Eigenvalues of Shifted Matrix

\[ A\mathbf{v} = \lambda \mathbf{v}\Rightarrow (A-\sigma I) \mathbf{v} = (\lambda - \sigma) \mathbf{v}\\ \]

Shifted Inverse Iteration

To find eigenvalue closest to \(\sigma\):

\[ \mathbf{v}_{k-1} = \frac{(A-\sigma I)^{-1} \mathbf{v}_{k-1}}{||(A-\sigma I)^{-1} \mathbf{v}_{k-1}||}\\ \]

Counterintuitive: Conditioning problems when \(\sigma = \lambda\) are limited.

Heuristic: Convergence Rate

\[ A^k \mathbf{v} = \lambda_1^k (c_1 \mathbf{x}_1 + c_2 (\frac{\lambda_2}{\lambda_1})^k \mathbf{x}_2 + \cdots + c_n (\frac{\lambda_n}{\lambda_1})^k \mathbf{x}_n)\\ \]

要使得收敛速度快，可以选择\(\sigma\)使得:

\[ |\frac{\lambda_2-\sigma}{\lambda_1-\sigma}| < |\frac{\lambda_2}{\lambda_1}|\\ \]

可以在每次迭代中更新\(\sigma\)，使得\(\sigma\)逼近\(\lambda_1\)。

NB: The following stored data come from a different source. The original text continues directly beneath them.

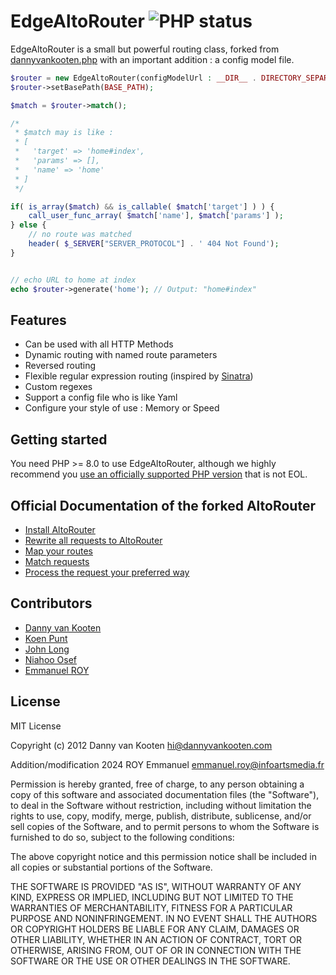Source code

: # EdgeAltoRouter  ![PHP status](https://github.com/Acksop/EdgeAltoRouter/workflows/PHP/badge.svg)

EdgeAltoRouter is a small but powerful routing class, forked from [dannyvankooten.php](https://github.com/dannyvankooten/AltoRouter/) with an important addition : a config model file.

```php
$router = new EdgeAltoRouter(configModelUrl : __DIR__ . DIRECTORY_SEPARATOR . 'route.config');
$router->setBasePath(BASE_PATH);

$match = $router->match();

/*
 * $match may is like :
 * [
 *   'target' => 'home#index',
 *   'params' => [],
 *   'name' => 'home'
 * ]
 */

if( is_array($match) && is_callable( $match['target'] ) ) {
    call_user_func_array( $match['name'], $match['params'] ); 
} else {
    // no route was matched
    header( $_SERVER["SERVER_PROTOCOL"] . ' 404 Not Found');
}


// echo URL to home at index
echo $router->generate('home'); // Output: "home#index"
```

## Features

* Can be used with all HTTP Methods
* Dynamic routing with named route parameters
* Reversed routing
* Flexible regular expression routing (inspired by [Sinatra](http://www.sinatrarb.com/))
* Custom regexes
* Support a config file who is like Yaml
* Configure your style of use : Memory or Speed

## Getting started

You need PHP >= 8.0 to use EdgeAltoRouter, although we highly recommend you [use an officially supported PHP version](https://secure.php.net/supported-versions.php) that is not EOL.

## Official Documentation of the forked AltoRouter

- [Install AltoRouter](https://dannyvankooten.github.io/AltoRouter//usage/install.html)
- [Rewrite all requests to AltoRouter](https://dannyvankooten.github.io/AltoRouter//usage/rewrite-requests.html)
- [Map your routes](https://dannyvankooten.github.io/AltoRouter//usage/mapping-routes.html)
- [Match requests](https://dannyvankooten.github.io/AltoRouter//usage/matching-requests.html)
- [Process the request your preferred way](https://dannyvankooten.github.io/AltoRouter//usage/processing-requests.html)

## Contributors
- [Danny van Kooten](https://github.com/dannyvankooten)
- [Koen Punt](https://github.com/koenpunt)
- [John Long](https://github.com/adduc)
- [Niahoo Osef](https://github.com/niahoo)
- [Emmanuel ROY](https://github.com/acksop)

## License

MIT License

Copyright (c) 2012 Danny van Kooten <hi@dannyvankooten.com>

Addition/modification 2024 ROY Emmanuel <emmanuel.roy@infoartsmedia.fr>

Permission is hereby granted, free of charge, to any person obtaining a copy of this software and associated documentation files (the "Software"), to deal in the Software without restriction, including without limitation the rights to use, copy, modify, merge, publish, distribute, sublicense, and/or sell copies of the Software, and to permit persons to whom the Software is furnished to do so, subject to the following conditions:

The above copyright notice and this permission notice shall be included in all copies or substantial portions of the Software.

THE SOFTWARE IS PROVIDED "AS IS", WITHOUT WARRANTY OF ANY KIND, EXPRESS OR IMPLIED, INCLUDING BUT NOT LIMITED TO THE WARRANTIES OF MERCHANTABILITY, FITNESS FOR A PARTICULAR PURPOSE AND NONINFRINGEMENT. IN NO EVENT SHALL THE AUTHORS OR COPYRIGHT HOLDERS BE LIABLE FOR ANY CLAIM, DAMAGES OR OTHER LIABILITY, WHETHER IN AN ACTION OF CONTRACT, TORT OR OTHERWISE, ARISING FROM, OUT OF OR IN CONNECTION WITH THE SOFTWARE OR THE USE OR OTHER DEALINGS IN THE SOFTWARE.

Least-Squares Approximation

If \(\mathbf{v}_0\) is approximately an eigenvector:

\[ \min_{\lambda} ||A\mathbf{v}_0 - \lambda \mathbf{v}_0||_2^2 \\ obj = \mathbf{v}_0^T A^T A \mathbf{v} - 2 \lambda \mathbf{v}_0^T A \mathbf{v} + \lambda^2 \mathbf{v}_0^T \mathbf{v}_0\\ \nabla_{\lambda} obj = -2 \mathbf{v}_0^T A \mathbf{v} + 2 \lambda \mathbf{v}_0^T \mathbf{v}_0 = 0\\ \lambda = \frac{\mathbf{v}_0^T A \mathbf{v}}{||\mathbf{v}_0||_2^2}\\ \]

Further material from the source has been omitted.